## YOUR OBJECTIVE
Look below for the line that has "check juga hasilnya di". Set down the lines from there through the line that has "dan password", exactly as written.

## MATERIAL PROVIDED
· · · ·

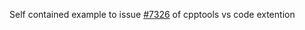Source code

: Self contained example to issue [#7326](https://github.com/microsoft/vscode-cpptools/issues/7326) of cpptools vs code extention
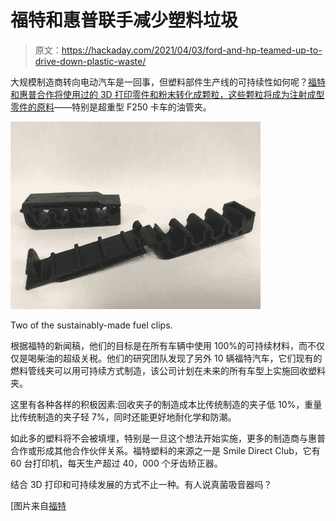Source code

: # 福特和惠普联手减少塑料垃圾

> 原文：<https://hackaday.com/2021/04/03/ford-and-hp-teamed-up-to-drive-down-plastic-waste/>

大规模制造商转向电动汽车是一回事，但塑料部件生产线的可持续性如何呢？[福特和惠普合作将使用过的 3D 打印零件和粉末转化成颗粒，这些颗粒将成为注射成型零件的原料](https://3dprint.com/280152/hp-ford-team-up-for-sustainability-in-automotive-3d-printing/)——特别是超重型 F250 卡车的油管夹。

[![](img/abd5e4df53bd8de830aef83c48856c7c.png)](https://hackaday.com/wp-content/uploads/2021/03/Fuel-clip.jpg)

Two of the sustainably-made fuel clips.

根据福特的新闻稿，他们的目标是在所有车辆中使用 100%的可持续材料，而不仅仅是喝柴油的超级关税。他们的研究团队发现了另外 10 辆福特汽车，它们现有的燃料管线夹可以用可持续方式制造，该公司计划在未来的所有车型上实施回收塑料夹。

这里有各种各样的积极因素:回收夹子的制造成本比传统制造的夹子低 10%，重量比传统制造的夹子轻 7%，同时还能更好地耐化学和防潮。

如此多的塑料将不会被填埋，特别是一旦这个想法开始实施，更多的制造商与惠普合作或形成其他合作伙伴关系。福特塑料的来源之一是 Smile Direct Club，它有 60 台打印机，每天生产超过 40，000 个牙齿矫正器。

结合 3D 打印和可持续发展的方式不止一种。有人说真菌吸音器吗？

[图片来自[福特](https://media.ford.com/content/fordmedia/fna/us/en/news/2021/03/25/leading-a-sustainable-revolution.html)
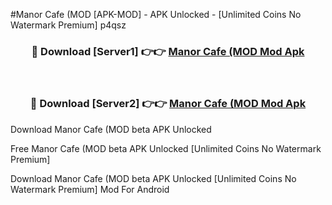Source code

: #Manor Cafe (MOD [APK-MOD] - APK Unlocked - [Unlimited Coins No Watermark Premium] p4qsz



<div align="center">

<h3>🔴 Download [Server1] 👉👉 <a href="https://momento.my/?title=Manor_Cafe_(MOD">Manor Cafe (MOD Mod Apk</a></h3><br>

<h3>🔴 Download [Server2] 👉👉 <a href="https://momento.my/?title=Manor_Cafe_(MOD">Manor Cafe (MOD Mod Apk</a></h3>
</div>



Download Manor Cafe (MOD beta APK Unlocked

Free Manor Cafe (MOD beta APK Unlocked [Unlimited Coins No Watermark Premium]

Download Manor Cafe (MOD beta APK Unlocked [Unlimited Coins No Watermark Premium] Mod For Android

· · · ·

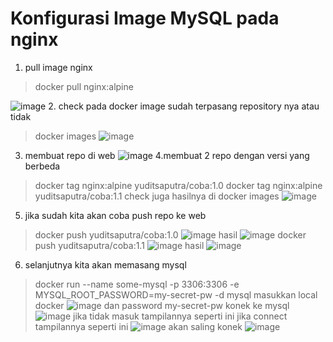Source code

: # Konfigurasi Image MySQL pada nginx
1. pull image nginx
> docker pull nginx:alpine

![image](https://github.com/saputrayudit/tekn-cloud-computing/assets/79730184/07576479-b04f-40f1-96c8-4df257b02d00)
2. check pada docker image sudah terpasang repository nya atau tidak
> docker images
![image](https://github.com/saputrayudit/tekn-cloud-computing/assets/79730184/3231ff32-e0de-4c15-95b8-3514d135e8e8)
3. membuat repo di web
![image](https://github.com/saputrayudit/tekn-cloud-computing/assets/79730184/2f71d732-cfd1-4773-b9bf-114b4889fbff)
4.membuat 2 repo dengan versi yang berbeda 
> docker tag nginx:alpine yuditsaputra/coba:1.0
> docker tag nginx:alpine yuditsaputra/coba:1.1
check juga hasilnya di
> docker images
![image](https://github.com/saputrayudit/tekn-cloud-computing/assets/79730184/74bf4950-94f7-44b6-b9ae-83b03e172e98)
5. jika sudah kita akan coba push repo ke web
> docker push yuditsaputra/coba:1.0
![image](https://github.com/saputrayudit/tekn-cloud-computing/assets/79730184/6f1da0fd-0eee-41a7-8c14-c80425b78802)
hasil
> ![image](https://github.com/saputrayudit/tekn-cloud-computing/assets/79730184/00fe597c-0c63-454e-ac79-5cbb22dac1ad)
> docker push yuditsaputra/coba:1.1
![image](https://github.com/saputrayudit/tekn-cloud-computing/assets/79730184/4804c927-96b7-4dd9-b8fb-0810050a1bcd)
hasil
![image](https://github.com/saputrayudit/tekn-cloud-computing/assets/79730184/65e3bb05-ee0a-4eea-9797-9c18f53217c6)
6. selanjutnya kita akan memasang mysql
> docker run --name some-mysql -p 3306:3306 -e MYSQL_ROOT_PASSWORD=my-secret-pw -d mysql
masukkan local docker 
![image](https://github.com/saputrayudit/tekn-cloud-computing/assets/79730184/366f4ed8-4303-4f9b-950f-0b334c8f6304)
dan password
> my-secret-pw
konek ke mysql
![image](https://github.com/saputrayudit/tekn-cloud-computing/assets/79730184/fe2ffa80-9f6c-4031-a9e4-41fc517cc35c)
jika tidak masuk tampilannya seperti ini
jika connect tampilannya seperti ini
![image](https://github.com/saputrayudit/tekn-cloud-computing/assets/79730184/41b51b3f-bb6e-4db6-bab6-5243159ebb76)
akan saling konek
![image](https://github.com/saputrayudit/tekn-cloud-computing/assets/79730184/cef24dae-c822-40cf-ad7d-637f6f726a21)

· · · ·

## SOLUTION TO THIS PROBLEM
check juga hasilnya di
> docker images
![image](https://github.com/saputrayudit/tekn-cloud-computing/assets/79730184/74bf4950-94f7-44b6-b9ae-83b03e172e98)
5. jika sudah kita akan coba push repo ke web
> docker push yuditsaputra/coba:1.0
![image](https://github.com/saputrayudit/tekn-cloud-computing/assets/79730184/6f1da0fd-0eee-41a7-8c14-c80425b78802)
hasil
> ![image](https://github.com/saputrayudit/tekn-cloud-computing/assets/79730184/00fe597c-0c63-454e-ac79-5cbb22dac1ad)
> docker push yuditsaputra/coba:1.1
![image](https://github.com/saputrayudit/tekn-cloud-computing/assets/79730184/4804c927-96b7-4dd9-b8fb-0810050a1bcd)
hasil
![image](https://github.com/saputrayudit/tekn-cloud-computing/assets/79730184/65e3bb05-ee0a-4eea-9797-9c18f53217c6)
6. selanjutnya kita akan memasang mysql
> docker run --name some-mysql -p 3306:3306 -e MYSQL_ROOT_PASSWORD=my-secret-pw -d mysql
masukkan local docker 
![image](https://github.com/saputrayudit/tekn-cloud-computing/assets/79730184/366f4ed8-4303-4f9b-950f-0b334c8f6304)
dan password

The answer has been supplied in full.